Paul Yuille

Only time enough: exploring the potential of developing a fashion strategy that uses time as a coherent factor when designing garments to have a predetermined lifetime

London College of Fashion

This research project is practice-based and will investigate whether the tangible lifespan of a garment can be considered in accordance to its desired lifetime. Currently, fashion garments have a finite lifespan. This is understood and accepted within contemporary fashion consumption practice; items must be discarded so that they can be replaced; new consumption means new products being produced; and so the cycle continues (Cooper, 2010)

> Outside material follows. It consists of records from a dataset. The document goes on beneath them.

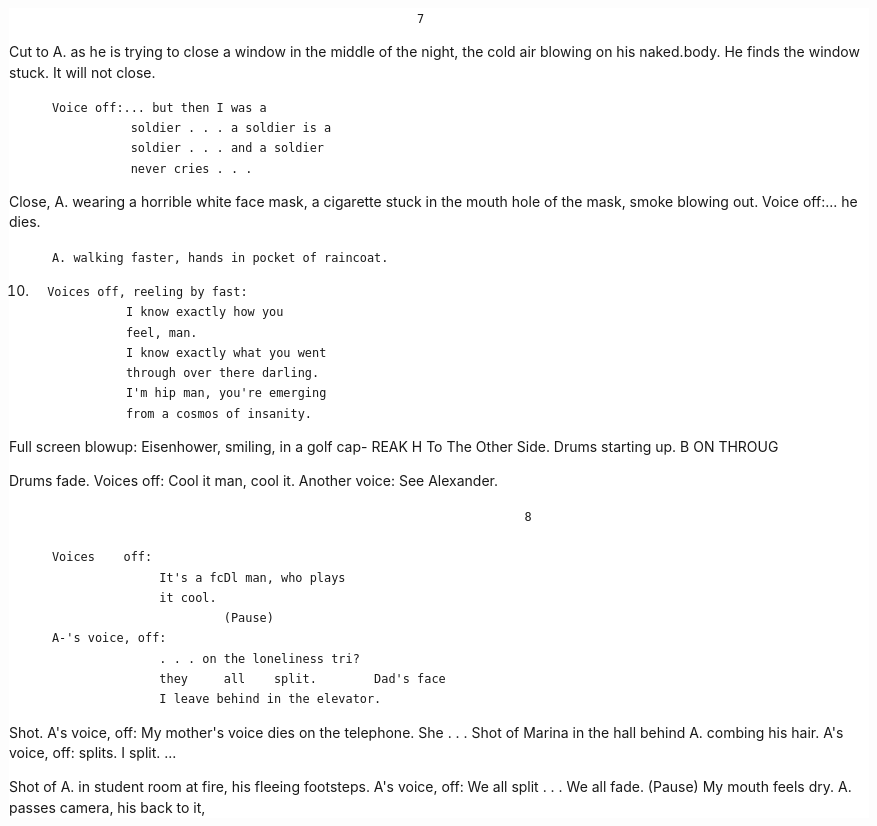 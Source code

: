                                                              7

Cut to A. as he is trying to close a window in the middle
of the night, the cold air blowing on his naked.body.            He
finds the window stuck. It will not close.


          Voice off:... but then I was a
                     soldier . . . a soldier is a
                     soldier . . . and a soldier
                     never cries . . .

Close, A. wearing a horrible white face mask, a cigarette
stuck in the mouth hole of the mask, smoke blowing out.
          Voice off:... he dies.

          A. walking faster, hands in pocket of raincoat.
10.
          Voices off, reeling by fast:
                     I know exactly how you
                     feel, man.
                     I know exactly what you went
                     through over there darling.
                     I'm hip man, you're emerging
                     from a cosmos of insanity.

Full screen blowup: Eisenhower, smiling, in a golf cap-
                         REAK               H To The Other Side.
Drums starting up.   B          ON THROUG

Drums fade.
          Voices off:
                     Cool it man, cool it.
          Another voice:
                     See        Alexander.

                                                                            8

          Voices    off:
                         It's a fcDl man, who plays
                         it cool.
                                  (Pause)
          A-'s voice, off:
                         . . . on the loneliness tri?
                         they     all    split.        Dad's face
                         I leave behind in the elevator.
Shot.
          A's   voice,     off:
                         My     mother's       voice    dies    on
                         the telephone.            She . . .
Shot of Marina in the hall behind A. combing his hair.
          A's   voice,     off:
                                splits.         I split.
                         ...

Shot of A. in student room at fire, his fleeing footsteps.
          A's   voice,     off:
                         We all split . . . We all
                         fade.
                                  (Pause)
                         My mouth feels dry.
A. passes camera, his back to it,
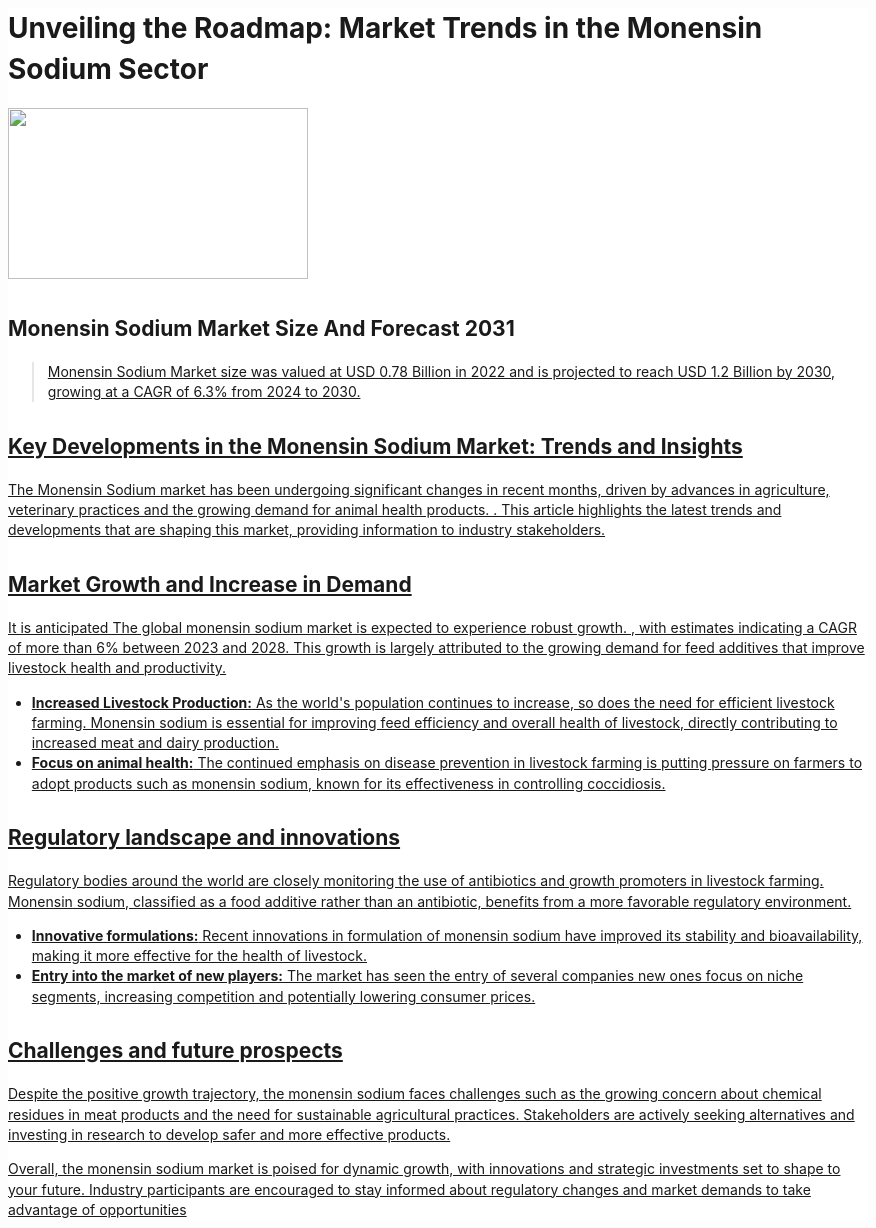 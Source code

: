 <h1>Unveiling the Roadmap: Market Trends in the Monensin Sodium Sector</h1><img src="https://ffe5etoiles.com/wp-content/uploads/2025/01/MST7-300x171.png" alt="" width="300" height="171" class="aligncenter size-medium wp-image-105565" /><h2>Monensin Sodium Market Size And Forecast 2031</h2><blockquote><p><p><a href="https://www.verifiedmarketreports.com/download-sample/?rid=413104&utm_source=Github&utm_medium=362" target="_blank">Monensin Sodium Market size was valued at USD 0.78 Billion in 2022 and is projected to reach USD 1.2 Billion by 2030, growing at a CAGR of 6.3% from 2024 to 2030.</strong></span></p></p></blockquote><h2>Key Developments in the Monensin Sodium Market: Trends and Insights</h2><p>The Monensin Sodium market has been undergoing significant changes in recent months, driven by advances in agriculture, veterinary practices and the growing demand for animal health products. . This article highlights the latest trends and developments that are shaping this market, providing information to industry stakeholders.</p><h2>Market Growth and Increase in Demand</h2><p>It is anticipated The global monensin sodium market is expected to experience robust growth. , with estimates indicating a CAGR of more than 6% between 2023 and 2028. This growth is largely attributed to the growing demand for feed additives that improve livestock health and productivity.</p><ul> <li><strong>Increased Livestock Production:</strong> As the world's population continues to increase, so does the need for efficient livestock farming. Monensin sodium is essential for improving feed efficiency and overall health of livestock, directly contributing to increased meat and dairy production.</li><li><strong>Focus on animal health:</strong > The continued emphasis on disease prevention in livestock farming is putting pressure on farmers to adopt products such as monensin sodium, known for its effectiveness in controlling coccidiosis. </li></ul><h2>Regulatory landscape and innovations</h2><p>Regulatory bodies around the world are closely monitoring the use of antibiotics and growth promoters in livestock farming. Monensin sodium, classified as a food additive rather than an antibiotic, benefits from a more favorable regulatory environment.</p><ul><li><strong>Innovative formulations:</strong> Recent innovations in formulation of monensin sodium have improved its stability and bioavailability, making it more effective for the health of livestock.</li><li><strong>Entry into the market of new players:</strong> The market has seen the entry of several companies new ones focus on niche segments, increasing competition and potentially lowering consumer prices. </li></ul><h2>Challenges and future prospects</h2><p>Despite the positive growth trajectory, the monensin sodium faces challenges such as the growing concern about chemical residues in meat products and the need for sustainable agricultural practices. Stakeholders are actively seeking alternatives and investing in research to develop safer and more effective products.</p><p>Overall, the monensin sodium market is poised for dynamic growth, with innovations and strategic investments set to shape to your future. Industry participants are encouraged to stay informed about regulatory changes and market demands to take advantage of opportunities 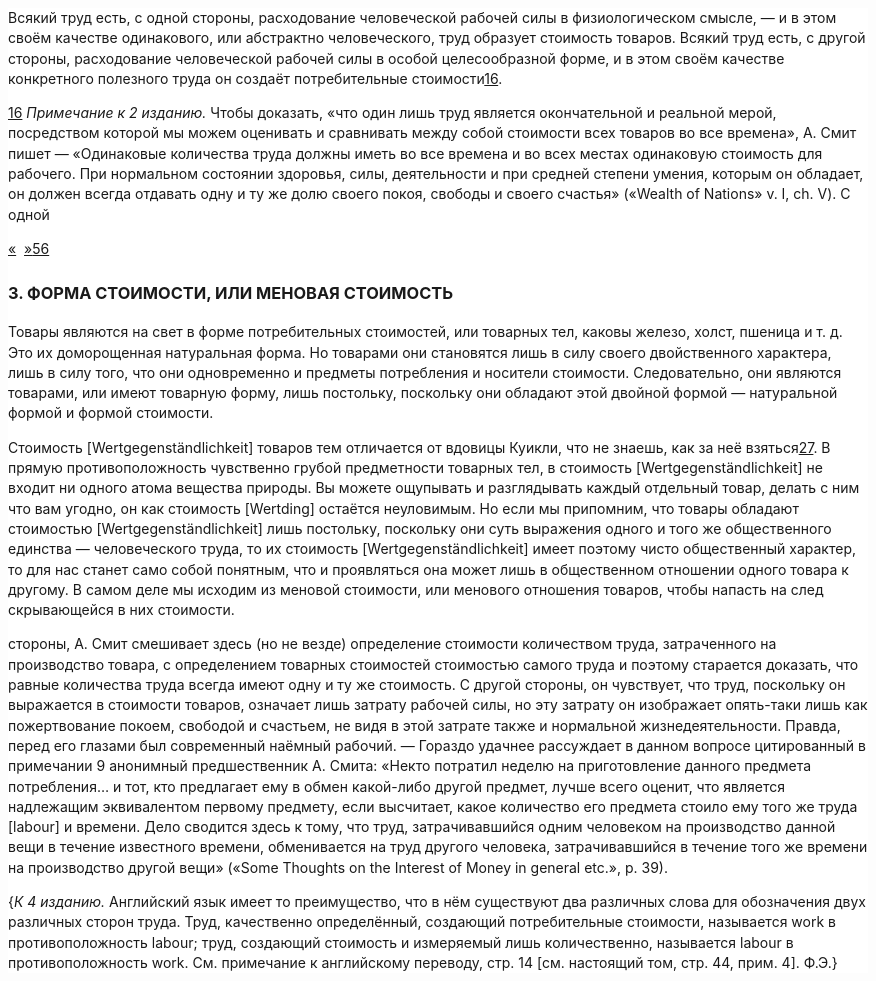 Всякий труд есть, с одной стороны, расходование человеческой рабочей силы в физиологическом смысле, — и в этом своём качестве одинакового, или абстрактно человеческого, труд образует стоимость товаров. Всякий труд есть, с другой стороны, расходование человеческой рабочей силы в особой целесообразной форме, и в этом своём качестве конкретного полезного труда он создаёт потребительные стоимости[16](#n16).

[16](#x16) _Примечание к 2 изданию._ Чтобы доказать, «что один лишь труд является окончательной и реальной мерой, посредством которой мы можем оценивать и сравнивать между собой стоимости всех товаров во все времена», А. Смит пишет — «Одинаковые количества труда должны иметь во все времена и во всех местах одинаковую стоимость для рабочего. При нормальном состоянии здоровья, силы, деятельности и при средней степени умения, которым он обладает, он должен всегда отдавать одну и ту же долю своего покоя, свободы и своего счастья» («Wealth of Nations» v. I, ch. V). С одной

[«](#p55)  [»](#p57)[56](#p56)

### 3. ФОРМА СТОИМОСТИ, ИЛИ МЕНОВАЯ СТОИМОСТЬ

  

Товары являются на свет в форме потребительных стоимостей, или товарных тел, каковы железо, холст, пшеница и т. д. Это их доморощенная натуральная форма. Но товарами они становятся лишь в силу своего двойственного характера, лишь в силу того, что они одновременно и предметы потребления и носители стоимости. Следовательно, они являются товарами, или имеют товарную форму, лишь постольку, поскольку они обладают этой двойной формой — натуральной формой и формой стоимости.

Стоимость [Wertgegenständlichkeit] товаров тем отличается от вдовицы Куикли, что не знаешь, как за неё взяться[27](rem1.html#n27). В прямую противоположность чувственно грубой предметности товарных тел, в стоимость [Wertgegenständlichkeit] не входит ни одного атома вещества природы. Вы можете ощупывать и разглядывать каждый отдельный товар, делать с ним что вам угодно, он как стоимость [Wertding] остаётся неуловимым. Но если мы припомним, что товары обладают стоимостью [Wertgegenständlichkeit] лишь постольку, поскольку они суть выражения одного и того же общественного единства — человеческого труда, то их стоимость [Wertgegenständlichkeit] имеет поэтому чисто общественный характер, то для нас станет само собой понятным, что и проявляться она может лишь в общественном отношении одного товара к другому. В самом деле мы исходим из меновой стоимости, или менового отношения товаров, чтобы напасть на след скрывающейся в них стоимости.

стороны, А. Смит смешивает здесь (но не везде) определение стоимости количеством труда, затраченного на производство товара, с определением товарных стоимостей стоимостью самого труда и поэтому старается доказать, что равные количества труда всегда имеют одну и ту же стоимость. С другой стороны, он чувствует, что труд, поскольку он выражается в стоимости товаров, означает лишь затрату рабочей силы, но эту затрату он изображает опять-таки лишь как пожертвование покоем, свободой и счастьем, не видя в этой затрате также и нормальной жизнедеятельности. Правда, перед его глазами был современный наёмный рабочий. — Гораздо удачнее рассуждает в данном вопросе цитированный в примечании 9 анонимный предшественник А. Смита: «Некто потратил неделю на приготовление данного предмета потребления… и тот, кто предлагает ему в обмен какой-либо другой предмет, лучше всего оценит, что является надлежащим эквивалентом первому предмету, если высчитает, какое количество его предмета стоило ему того же труда [labour] и времени. Дело сводится здесь к тому, что труд, затрачивавшийся одним человеком на производство данной вещи в течение известного времени, обменивается на труд другого человека, затрачивавшийся в течение того же времени на производство другой вещи» («Some Thoughts on the Interest of Money in general etc.», р. 39).

{_К 4 изданию._ Английский язык имеет то преимущество, что в нём существуют два различных слова для обозначения двух различных сторон труда. Труд, качественно определённый, создающий потребительные стоимости, называется work в противоположность labour; труд, создающий стоимость и измеряемый лишь количественно, называется labour в противоположность work. См. примечание к английскому переводу, стр. 14 [см. настоящий том, стр. 44, прим. 4]. Ф.Э.}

This investigation is being carried out using the practice of fashion design within a framework of sustainability. However, seasonal fashion cycles contribute to creating large amounts of both commercial and domestic waste; in many cases even when the garment has physical, as well as cultural, value remaining (Faurschou, 1988), it is discarded prematurely. Therefore the main aim of this study is to provide a set of sustainable design conditions that can be used to create garments that last only as long as they are required to, with the clear comprehension that ‘"all products have an impact on the environment during their life-cycle spanning all phases from cradle to grave, including the use of raw materials and natural resources, manufacturing, packaging, transport, disposal and recycling. More than 80% of the environmental impact of a product is determined at the design stage." (Ecodesign, 2009).

This research will develop an understanding of how long a garment should be designed to last i.e. short or long-term. To accomplish this, a design strategy will be generated to accurately reflect the proposition, therefore the areas of interest to this study include; design process, material investigation, product obsolescence and fashion consumer behavior. The resulting design strategy will consider both the intrinsic elements; the physical matter of the garment and the extrinsic, which looks at the external social aspects of the garment and user relationship.

The theoretical frame of this study investigates the rationale of a garment lasting for a predetermined and finite length of time; the period that the garment exists for may be longer or in some cases shorter than currently experienced. Therefore this paradigm is in many ways counter intuitive to current fashion custom, as external forces such as seasonal trends and the availability of cheap ‘new’ consumption can render a useable garment obsolete long before it fails physically. Furthermore, as each garment will be developed with an engendered conclusion, it is hoped that the timing of the garments life will accurately reflect the natural conclusion of the item; i.e. when it is no longer able to fulfill the needs of the user; emotionally or physically, it can then be harmlessly disposed of.